_Task details_. Images aside, return all the entries exactly.

_Entries provided_.

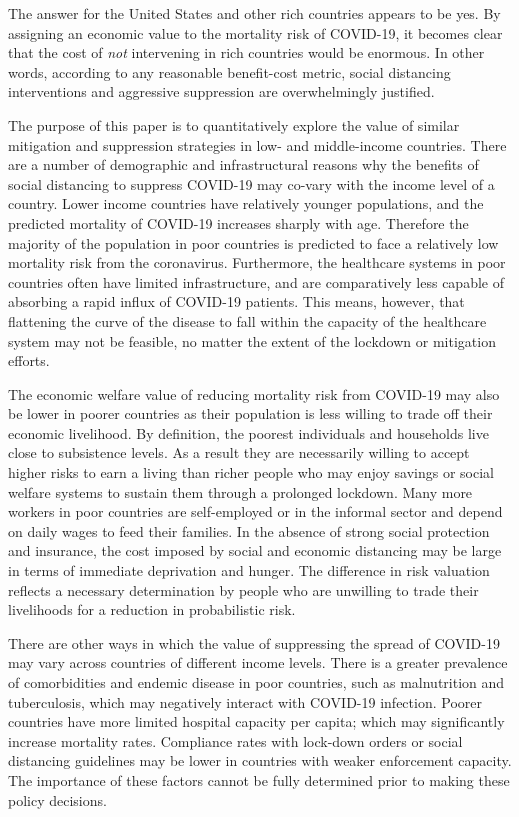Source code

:\documentclass[11pt]{article}
\begin{document}
The answer for the United States and other rich countries appears to be yes. By assigning an economic value to the mortality risk of COVID-19, it becomes clear that the cost of \textit{not} intervening in rich countries would be enormous. In other words, according to any reasonable benefit-cost metric, social distancing interventions and aggressive suppression are overwhelmingly justified.

The purpose of this paper is to quantitatively explore the value of similar mitigation and suppression strategies in low- and middle-income countries. There are a number of demographic and infrastructural reasons why the benefits of social distancing to suppress COVID-19 may co-vary with the income level of a country. Lower income countries have relatively younger populations, and the predicted mortality of COVID-19 increases sharply with age. Therefore the majority of the population in poor countries is predicted to face a relatively low mortality risk from the coronavirus. Furthermore, the healthcare systems in poor countries often have limited infrastructure, and are comparatively less capable of absorbing a rapid influx of COVID-19 patients. This means, however, that flattening the curve of the disease to fall within the capacity of the healthcare system may not be feasible, no matter the extent of the lockdown or mitigation efforts. 

The economic welfare value of reducing mortality risk from COVID-19 may also be lower in poorer countries as their population is less willing to trade off their economic livelihood. By definition, the poorest individuals and households live close to subsistence levels. As a result they are necessarily willing to accept higher risks to earn a living than richer people who may enjoy savings or social welfare systems to sustain them through a prolonged lockdown. Many more workers in poor countries are self-employed or in the informal sector and depend on daily wages to feed their families. In the absence of strong social protection and insurance, the cost imposed by social and economic distancing may be large in terms of immediate deprivation and hunger. The difference in risk valuation reflects a necessary determination by people who are unwilling to trade their livelihoods for a reduction in probabilistic risk.

There are other ways in which the value of suppressing the spread of COVID-19 may vary across countries of different income levels. There is a greater prevalence of comorbidities and endemic disease in poor countries, such as malnutrition and tuberculosis, which may negatively interact with COVID-19 infection. Poorer countries have more limited hospital capacity per capita; which may significantly increase mortality rates. Compliance rates with lock-down orders or social distancing guidelines may be lower in countries with weaker enforcement capacity. The importance of these factors cannot be fully determined prior to making these policy decisions. 
\end{document}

_Solution to the exercise_.
Source code

:\documentclass[11pt]{article}
\begin{document}
The answer for the United States and other rich countries appears to be yes. By assigning an economic value to the mortality risk of COVID-19, it becomes clear that the cost of \textit{not} intervening in rich countries would be enormous. In other words, according to any reasonable benefit-cost metric, social distancing interventions and aggressive suppression are overwhelmingly justified.

The purpose of this paper is to quantitatively explore the value of similar mitigation and suppression strategies in low- and middle-income countries. There are a number of demographic and infrastructural reasons why the benefits of social distancing to suppress COVID-19 may co-vary with the income level of a country. Lower income countries have relatively younger populations, and the predicted mortality of COVID-19 increases sharply with age. Therefore the majority of the population in poor countries is predicted to face a relatively low mortality risk from the coronavirus. Furthermore, the healthcare systems in poor countries often have limited infrastructure, and are comparatively less capable of absorbing a rapid influx of COVID-19 patients. This means, however, that flattening the curve of the disease to fall within the capacity of the healthcare system may not be feasible, no matter the extent of the lockdown or mitigation efforts. 

The economic welfare value of reducing mortality risk from COVID-19 may also be lower in poorer countries as their population is less willing to trade off their economic livelihood. By definition, the poorest individuals and households live close to subsistence levels. As a result they are necessarily willing to accept higher risks to earn a living than richer people who may enjoy savings or social welfare systems to sustain them through a prolonged lockdown. Many more workers in poor countries are self-employed or in the informal sector and depend on daily wages to feed their families. In the absence of strong social protection and insurance, the cost imposed by social and economic distancing may be large in terms of immediate deprivation and hunger. The difference in risk valuation reflects a necessary determination by people who are unwilling to trade their livelihoods for a reduction in probabilistic risk.

There are other ways in which the value of suppressing the spread of COVID-19 may vary across countries of different income levels. There is a greater prevalence of comorbidities and endemic disease in poor countries, such as malnutrition and tuberculosis, which may negatively interact with COVID-19 infection. Poorer countries have more limited hospital capacity per capita; which may significantly increase mortality rates. Compliance rates with lock-down orders or social distancing guidelines may be lower in countries with weaker enforcement capacity. The importance of these factors cannot be fully determined prior to making these policy decisions. 
\end{document}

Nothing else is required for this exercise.